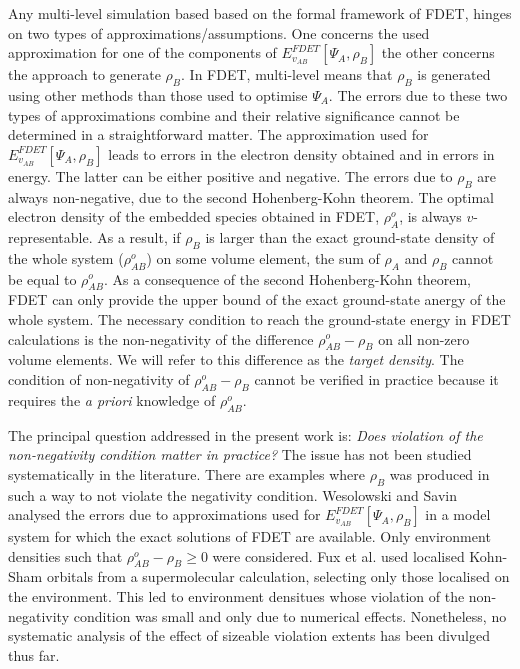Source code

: \documentclass[journal=jctcce,manuscript=article]{achemso}
\newcommand{\nr}[1]{\color{red}#1\color{black}}
\begin{document}
Any multi-level simulation based based on the formal framework of FDET, %
hinges on two types of approximations/assumptions.
One concerns the used approximation for one of the components of ${E}_{v_{AB}}^{FDET}[\Psi_{A},\rho_B]$ the other concerns the approach to generate $\rho_B$. In FDET, multi-level mean\nr{s } that  $\rho_B$ is generated using other methods than \nr{those } used to optimise $\Psi_A$. The errors due to these two types of approximations combine and their relative significance cannot be determined  in a straightforward matter. The approximation used for ${E}_{v_{AB}}^{FDET}[\Psi_{A},\rho_B]$ leads to errors in the electron density obtained and in errors in energy. The latter can be either positive and negative. The errors due to  $\rho_B$ are always non-negative\nr{, due to the second Hohenberg-Kohn theorem}.
The optimal electron density of the embedded species obtained in FDET\nr{, $\rho_A^o$, } is always $v$-representable. 
As a result, if $\rho_B$
is larger than the exact ground-state density of the whole system \nr{($\rho_{AB}^o$) } on some volume element, the sum of $\rho_A$ and
$\rho_B$ cannot be equal to \nr{$\rho_{AB}^o$}. As a consequence of the second Hohenberg-Kohn theorem, FDET can only provide the upper bound of the exact ground-state anergy of the whole system. The necessary condition to reach the ground-state energy in FDET calculations is \nr{the } non-negativity of the difference \nr{$\rho_{AB}^o-\rho_B$ } on all non-zero volume elements.
We will refer to this difference as the {\it target density}.
The condition of non-negativity of \nr{$\rho_{AB}^o-\rho_B$ }cannot be verified in practice because it requires the {\it a priori} knowledge of 
$\rho_{AB}^o$.

The principal question addressed in the present work is:  {\it Does violation of the non-negativity condition matter in practice?}  
The issue has not been studied systematically in the literature.
\nr{ There are examples where $\rho_B$ was produced in such a way to not violate the negativity condition. }
Wesolowski and Savin analysed the errors due to approximations used for ${E}_{v_{AB}}^{FDET}[\Psi_{A},\rho_B]$ in a model system for which the exact solutions of FDET are available. \nr{Only environment densities such that $\rho_{AB}^o-\rho_B \geq 0$ were considered. \cite{Wesolowski2013}}
\nr{Fux et al. \cite{Fux2010} used localised Kohn-Sham orbitals from a supermolecular calculation, selecting only those localised on the environment. This led to environment densitues whose violation of the non-negativity condition was small and only due to numerical effects. Nonetheless, no systematic analysis of the effect of sizeable violation extents has been divulged thus far.}
\end{document}
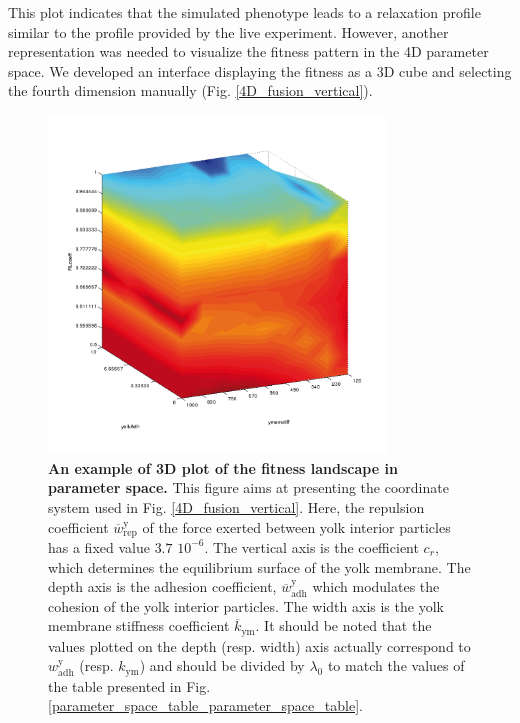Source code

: This plot indicates that the simulated phenotype leads to a relaxation profile similar to the profile provided by the live experiment. However, another representation was needed to visualize the fitness pattern in the 4D parameter space. We developed an interface displaying the fitness as a 3D cube and selecting the fourth dimension manually (Fig. \ref{4D_fusion_vertical}).
\begin{figure}
\begin{center}
\includegraphics[width=0.8\textwidth]{../../images/Cases_Studies/Case_0_Yolk/4D/single_3D_plot.png}
\end{center}
\caption{\textbf{An example of 3D plot of the fitness landscape in parameter space.} This figure aims at presenting the coordinate system used in Fig. \ref{4D_fusion_vertical}. Here, the repulsion coefficient $\overline{w}^{\mathrm{y}}_{\mathrm{rep}}$ of the force exerted between yolk interior particles has a fixed value $3.7$ $10^{-6}$. The vertical axis is the coefficient $c_r$, which determines the equilibrium surface of the yolk membrane. The depth axis is the adhesion coefficient, $\overline{w}^{\mathrm{y}}_{\mathrm{adh}}$ which modulates the cohesion of the yolk interior particles. The width axis is the yolk membrane stiffness coefficient $\overline{k}_{\mathrm{ym}}$. It should be noted that the values plotted on the depth (resp. width) axis actually correspond to $w^{\mathrm{y}}_{\mathrm{adh}}$ (resp. $ k_{\mathrm{ym}}$) and should be divided by $\lambda_0$ to match the values of the table presented in Fig. \ref{parameter_space_table_parameter_space_table}.  }
\label{4D_single_3D_plot}
\end{figure}
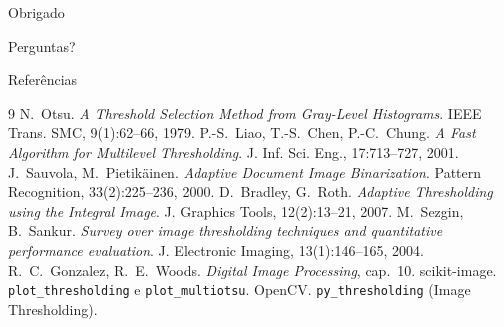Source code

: \documentclass[aspectratio=169,12pt]{beamer}
\begin{document}
\begin{frame}[standout]
  Obrigado
  \vspace{.6em}

  {\small\normalfont Perguntas?}
\end{frame}

\begin{frame}[allowframebreaks]{Referências}

  \footnotesize
  \begin{thebibliography}{9}
      N.~Otsu. \emph{A Threshold Selection Method from Gray-Level Histograms}.
      IEEE Trans. SMC, 9(1):62--66, 1979.
      P.-S.~Liao, T.-S.~Chen, P.-C.~Chung. \emph{A Fast Algorithm for Multilevel
      Thresholding}. J. Inf. Sci. Eng., 17:713--727, 2001.
      J.~Sauvola, M.~Pietikäinen. \emph{Adaptive Document Image Binarization}.
      Pattern Recognition, 33(2):225--236, 2000.
      D.~Bradley, G.~Roth. \emph{Adaptive Thresholding using the Integral Image}.
      J. Graphics Tools, 12(2):13--21, 2007.
      M.~Sezgin, B.~Sankur. \emph{Survey over image thresholding techniques and
      quantitative performance evaluation}. J. Electronic Imaging,
      13(1):146--165, 2004.
      R.~C.~Gonzalez, R.~E.~Woods. \emph{Digital Image Processing}, cap.~10.
      scikit-image. \texttt{plot\_thresholding} e \texttt{plot\_multiotsu}.
      OpenCV. \texttt{py\_thresholding} (Image Thresholding).
  \end{thebibliography}

\end{frame}
\end{document}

THE PROBLEM: From the entries above, write out only the lines starting at the line that holds "We will refer" and ending at the line that holds "There are examples", keeping both and matching them exactly.

SOLUTION BELOW:
We will refer to this difference as the {\it target density}.
The condition of non-negativity of \nr{$\rho_{AB}^o-\rho_B$ }cannot be verified in practice because it requires the {\it a priori} knowledge of 
$\rho_{AB}^o$.

The principal question addressed in the present work is:  {\it Does violation of the non-negativity condition matter in practice?}  
The issue has not been studied systematically in the literature.
\nr{ There are examples where $\rho_B$ was produced in such a way to not violate the negativity condition. }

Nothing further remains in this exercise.